New Medical college@Wayanad-Rs100 crores
>> Tuesday, January 12, 2010
Dubai-based Dr Azad Moopen’s Group (ASTER Medical Center), which runs a number of hospitals and allied facilities in GCC countries and in India, has announced the setting up of a medical college in Kerala.
The Rs1bn medical college, being set up under the group’s Indian arm, Malabar Institute of Medical Sciences (MIMS), is coming up at Meppadi in Wayanad district.
According to the group’s chairman, Dr Azad Moopen, the MIMS Wayanad Medical College will be established in a 50-acre medical township, Naseera Nagar.
Other healthcare institutions like a college of nursing and a dental college will be added in a phased manner.

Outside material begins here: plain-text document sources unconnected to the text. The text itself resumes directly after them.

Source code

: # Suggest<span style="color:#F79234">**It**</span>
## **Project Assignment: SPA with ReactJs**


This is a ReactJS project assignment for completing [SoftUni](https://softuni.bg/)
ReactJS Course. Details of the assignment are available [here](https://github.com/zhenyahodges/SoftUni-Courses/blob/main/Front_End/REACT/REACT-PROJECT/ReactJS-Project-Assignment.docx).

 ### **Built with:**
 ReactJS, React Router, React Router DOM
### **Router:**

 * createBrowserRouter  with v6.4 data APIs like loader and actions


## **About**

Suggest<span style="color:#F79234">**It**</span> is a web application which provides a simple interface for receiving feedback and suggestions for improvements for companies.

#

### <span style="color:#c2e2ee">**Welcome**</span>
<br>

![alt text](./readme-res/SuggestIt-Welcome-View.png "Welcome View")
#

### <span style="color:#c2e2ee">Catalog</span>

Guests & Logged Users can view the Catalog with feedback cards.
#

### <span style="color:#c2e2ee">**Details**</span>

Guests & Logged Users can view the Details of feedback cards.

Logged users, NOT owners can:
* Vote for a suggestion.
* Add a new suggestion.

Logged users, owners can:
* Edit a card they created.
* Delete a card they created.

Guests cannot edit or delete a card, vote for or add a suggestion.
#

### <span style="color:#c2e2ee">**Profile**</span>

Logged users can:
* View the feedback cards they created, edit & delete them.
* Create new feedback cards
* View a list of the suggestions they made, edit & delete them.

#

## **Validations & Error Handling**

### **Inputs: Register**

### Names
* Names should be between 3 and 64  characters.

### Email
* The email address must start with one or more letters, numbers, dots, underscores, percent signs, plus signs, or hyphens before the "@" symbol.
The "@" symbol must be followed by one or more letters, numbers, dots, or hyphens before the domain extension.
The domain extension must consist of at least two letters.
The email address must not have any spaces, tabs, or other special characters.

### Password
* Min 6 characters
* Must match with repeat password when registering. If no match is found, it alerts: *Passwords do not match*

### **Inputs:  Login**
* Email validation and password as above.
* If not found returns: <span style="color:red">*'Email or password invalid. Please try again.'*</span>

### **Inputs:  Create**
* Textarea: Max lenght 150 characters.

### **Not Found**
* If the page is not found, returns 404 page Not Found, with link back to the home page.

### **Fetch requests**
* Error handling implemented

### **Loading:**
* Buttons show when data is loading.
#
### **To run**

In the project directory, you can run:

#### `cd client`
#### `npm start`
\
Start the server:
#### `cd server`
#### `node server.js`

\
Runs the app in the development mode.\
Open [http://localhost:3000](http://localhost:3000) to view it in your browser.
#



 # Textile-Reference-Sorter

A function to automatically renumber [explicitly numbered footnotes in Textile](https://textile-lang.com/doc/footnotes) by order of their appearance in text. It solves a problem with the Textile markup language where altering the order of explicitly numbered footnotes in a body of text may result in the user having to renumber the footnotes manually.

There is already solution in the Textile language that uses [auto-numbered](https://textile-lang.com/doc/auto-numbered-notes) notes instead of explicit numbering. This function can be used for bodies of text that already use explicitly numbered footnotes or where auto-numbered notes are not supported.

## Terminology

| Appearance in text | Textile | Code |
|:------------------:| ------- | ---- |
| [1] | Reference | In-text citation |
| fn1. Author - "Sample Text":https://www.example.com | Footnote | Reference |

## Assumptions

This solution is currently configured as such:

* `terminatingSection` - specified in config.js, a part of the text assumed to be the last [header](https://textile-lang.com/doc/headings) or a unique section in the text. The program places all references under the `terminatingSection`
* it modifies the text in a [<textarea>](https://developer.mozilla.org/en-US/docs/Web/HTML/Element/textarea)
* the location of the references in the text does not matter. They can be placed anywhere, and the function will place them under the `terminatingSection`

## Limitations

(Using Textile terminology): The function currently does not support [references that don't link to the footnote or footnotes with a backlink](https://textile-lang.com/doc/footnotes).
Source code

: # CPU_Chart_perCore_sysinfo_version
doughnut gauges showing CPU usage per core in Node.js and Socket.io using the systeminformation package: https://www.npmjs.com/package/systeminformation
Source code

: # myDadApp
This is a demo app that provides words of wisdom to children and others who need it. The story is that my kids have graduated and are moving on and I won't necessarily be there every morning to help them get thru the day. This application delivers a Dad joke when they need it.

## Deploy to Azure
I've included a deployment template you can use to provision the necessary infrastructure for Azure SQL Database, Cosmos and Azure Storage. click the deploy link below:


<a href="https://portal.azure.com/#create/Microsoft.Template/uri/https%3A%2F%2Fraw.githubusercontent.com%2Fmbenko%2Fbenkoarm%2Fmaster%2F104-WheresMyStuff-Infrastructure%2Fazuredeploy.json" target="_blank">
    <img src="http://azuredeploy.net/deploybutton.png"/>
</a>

“It will initially have an annual intake of 100 students which will go up to 150 gradually with the addition of post-graduate courses. The teaching faculty will be drawn from both the MIMS and external resources,” said Dr Moopen, an alumnus of the Calicut Medical College and a former member of its faculty.
Though some of the best corporate hospitals in the state like the Kerala Institute of Medical Sciences (KIMS) and the Lakeshore Hospital in Kochi, besides the MIMS hospitals at Kozhikode and Malappuram, are promoted by non-resident Indians from the region, this would be the first medical college to be promoted by an NRI group.
The MIMS became the first hospital in Kerala to receive accreditation from federal regulator National Accreditation Board for Healthcare providers (NABH) in 2006 along with the KIMS.
“A 300-bed multi-specialty hospital will be built initially which shall be expanded to a 500-bed super specialty hospital as the college matures. Students and staff will get the best accommodation along with recreational facilities,” he said.
Wayanad is one of the most backward districts in the state and lacks basic healthcare amenities, forcing residents to depend on the Medical College Hospital in Kozhikode, some two to three hour’s drive.
“No cardiologist or nephrologists are available in the district. We hope the pristine beauty of Wayanad and a resort-like ambience that we plan to create will attract quality students and faculty,” added Dr Moopen, who is also setting up a “Medical City” in the Kochi targeting medical tourists.
Residents of Wayanad have for long been calling for better medical facilities in the district at affordable costs.
Recently, the Sree Chitra Tirunal Institute of Medical Sciences announced an advanced centre for healthcare and research at a 200-acre campus.
“We were saddened by the plight of the people living on the hilly terrain and felt this was one area that requires urgent attention. At the initiative of M I Shanavas, the lawmaker representing Wayanad in Parliament, we discussed the issue with Health Minister P K Sreemathy and local legislator Shreyams Kumar and decided to go ahead with the project,” Dr Moopen said.
Highly subsidised and free treatment would be made available for the poor at the multi-specialty hospital attached to the medical college, he said adding he was expecting early approval from local bodies and the state and federal regulators as well as affiliation from the university.
The group has also offered help to improve facilities at the local government hospital on a ‘private-public-partnership mode’ providing access for students to the hospital so that the process of establishing the college can be expedited.